### Required work
Your result should be the lines holding the word "dividerblue", copied from the entries below.

### Records supplied
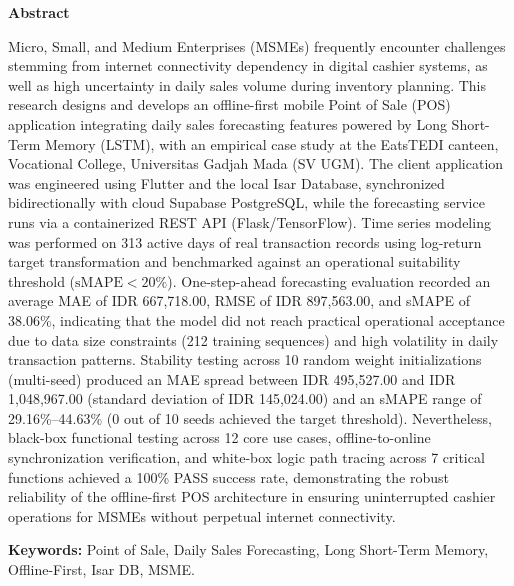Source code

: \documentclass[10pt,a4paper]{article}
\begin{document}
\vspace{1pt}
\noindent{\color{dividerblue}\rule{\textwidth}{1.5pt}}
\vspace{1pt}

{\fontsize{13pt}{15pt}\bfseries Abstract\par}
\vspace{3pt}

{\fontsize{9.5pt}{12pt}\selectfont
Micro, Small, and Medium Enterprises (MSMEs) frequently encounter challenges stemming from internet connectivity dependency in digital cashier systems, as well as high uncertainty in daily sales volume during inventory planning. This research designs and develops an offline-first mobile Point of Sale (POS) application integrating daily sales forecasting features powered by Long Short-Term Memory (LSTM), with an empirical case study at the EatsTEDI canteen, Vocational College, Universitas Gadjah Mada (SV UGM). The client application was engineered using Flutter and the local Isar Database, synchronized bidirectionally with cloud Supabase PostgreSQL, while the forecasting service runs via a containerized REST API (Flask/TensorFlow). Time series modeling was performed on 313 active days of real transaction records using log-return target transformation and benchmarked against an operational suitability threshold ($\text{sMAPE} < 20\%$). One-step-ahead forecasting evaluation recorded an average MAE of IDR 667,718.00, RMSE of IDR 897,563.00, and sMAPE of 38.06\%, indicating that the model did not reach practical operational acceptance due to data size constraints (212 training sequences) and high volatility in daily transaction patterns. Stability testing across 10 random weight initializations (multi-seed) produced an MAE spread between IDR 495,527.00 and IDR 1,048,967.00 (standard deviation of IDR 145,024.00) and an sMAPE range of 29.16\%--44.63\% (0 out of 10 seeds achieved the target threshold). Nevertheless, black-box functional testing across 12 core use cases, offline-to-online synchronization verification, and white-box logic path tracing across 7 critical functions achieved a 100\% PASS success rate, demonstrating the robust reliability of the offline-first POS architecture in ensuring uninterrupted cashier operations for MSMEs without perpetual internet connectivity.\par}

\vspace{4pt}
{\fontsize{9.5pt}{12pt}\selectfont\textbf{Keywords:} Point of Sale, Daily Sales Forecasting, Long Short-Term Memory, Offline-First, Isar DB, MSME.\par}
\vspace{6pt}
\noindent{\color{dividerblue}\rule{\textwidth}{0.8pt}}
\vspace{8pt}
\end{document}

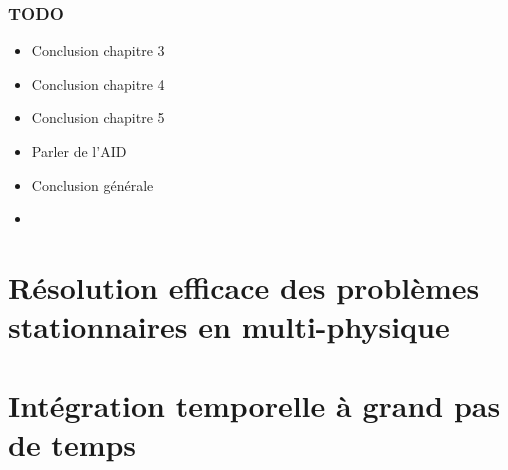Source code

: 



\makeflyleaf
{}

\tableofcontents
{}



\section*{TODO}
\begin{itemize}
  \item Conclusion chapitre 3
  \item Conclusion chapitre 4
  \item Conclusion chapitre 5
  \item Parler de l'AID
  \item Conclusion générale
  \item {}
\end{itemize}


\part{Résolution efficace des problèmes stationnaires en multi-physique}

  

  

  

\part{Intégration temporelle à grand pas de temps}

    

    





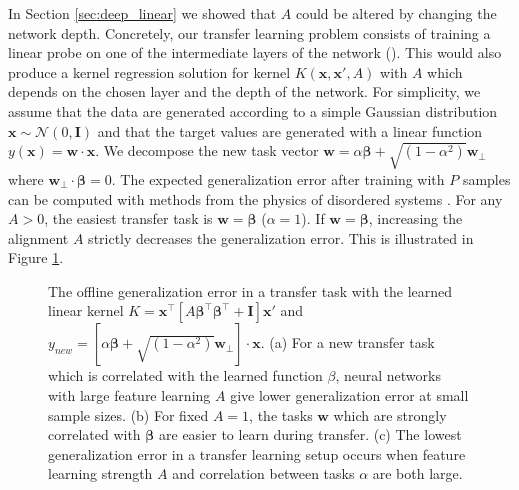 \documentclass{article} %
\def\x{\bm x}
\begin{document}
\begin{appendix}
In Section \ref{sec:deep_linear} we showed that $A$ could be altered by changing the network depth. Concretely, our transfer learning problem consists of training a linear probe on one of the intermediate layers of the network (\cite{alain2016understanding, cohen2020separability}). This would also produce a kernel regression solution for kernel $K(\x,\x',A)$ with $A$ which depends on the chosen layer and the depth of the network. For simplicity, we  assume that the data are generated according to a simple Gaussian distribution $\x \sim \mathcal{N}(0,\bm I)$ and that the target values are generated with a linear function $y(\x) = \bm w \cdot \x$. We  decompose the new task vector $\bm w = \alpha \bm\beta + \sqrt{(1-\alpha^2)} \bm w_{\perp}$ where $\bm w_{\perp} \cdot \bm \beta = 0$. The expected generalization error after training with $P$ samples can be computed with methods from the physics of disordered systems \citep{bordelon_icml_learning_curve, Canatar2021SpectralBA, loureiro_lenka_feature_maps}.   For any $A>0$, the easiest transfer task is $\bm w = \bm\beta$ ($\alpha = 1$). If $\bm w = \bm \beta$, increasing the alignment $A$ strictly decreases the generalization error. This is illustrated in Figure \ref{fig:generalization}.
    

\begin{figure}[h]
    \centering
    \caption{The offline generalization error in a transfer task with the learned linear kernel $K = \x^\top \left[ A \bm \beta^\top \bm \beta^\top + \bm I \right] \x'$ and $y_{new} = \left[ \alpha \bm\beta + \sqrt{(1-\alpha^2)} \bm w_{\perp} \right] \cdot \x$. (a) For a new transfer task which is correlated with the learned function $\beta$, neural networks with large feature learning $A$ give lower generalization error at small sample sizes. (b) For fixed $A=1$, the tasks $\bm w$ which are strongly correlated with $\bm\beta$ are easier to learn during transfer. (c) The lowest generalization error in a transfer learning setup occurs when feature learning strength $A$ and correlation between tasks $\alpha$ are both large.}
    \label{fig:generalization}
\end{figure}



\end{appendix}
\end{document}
* * *
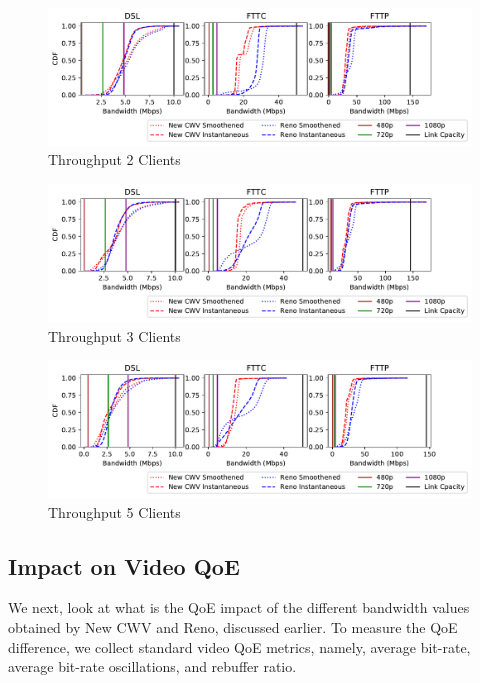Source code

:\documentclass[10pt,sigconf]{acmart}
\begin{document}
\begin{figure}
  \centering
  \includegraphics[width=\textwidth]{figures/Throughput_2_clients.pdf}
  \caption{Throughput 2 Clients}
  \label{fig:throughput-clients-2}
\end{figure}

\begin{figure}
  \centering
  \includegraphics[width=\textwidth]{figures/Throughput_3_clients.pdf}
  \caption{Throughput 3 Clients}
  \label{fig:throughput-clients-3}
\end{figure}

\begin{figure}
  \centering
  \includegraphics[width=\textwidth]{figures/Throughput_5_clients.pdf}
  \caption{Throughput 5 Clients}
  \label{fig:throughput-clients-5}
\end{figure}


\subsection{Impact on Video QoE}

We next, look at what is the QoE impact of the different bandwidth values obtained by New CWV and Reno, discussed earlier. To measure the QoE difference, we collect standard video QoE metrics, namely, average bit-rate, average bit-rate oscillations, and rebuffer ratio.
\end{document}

### Solution for this task
\noindent{\color{dividerblue}\rule{\textwidth}{1.5pt}}
\noindent{\color{dividerblue}\rule{\textwidth}{0.8pt}}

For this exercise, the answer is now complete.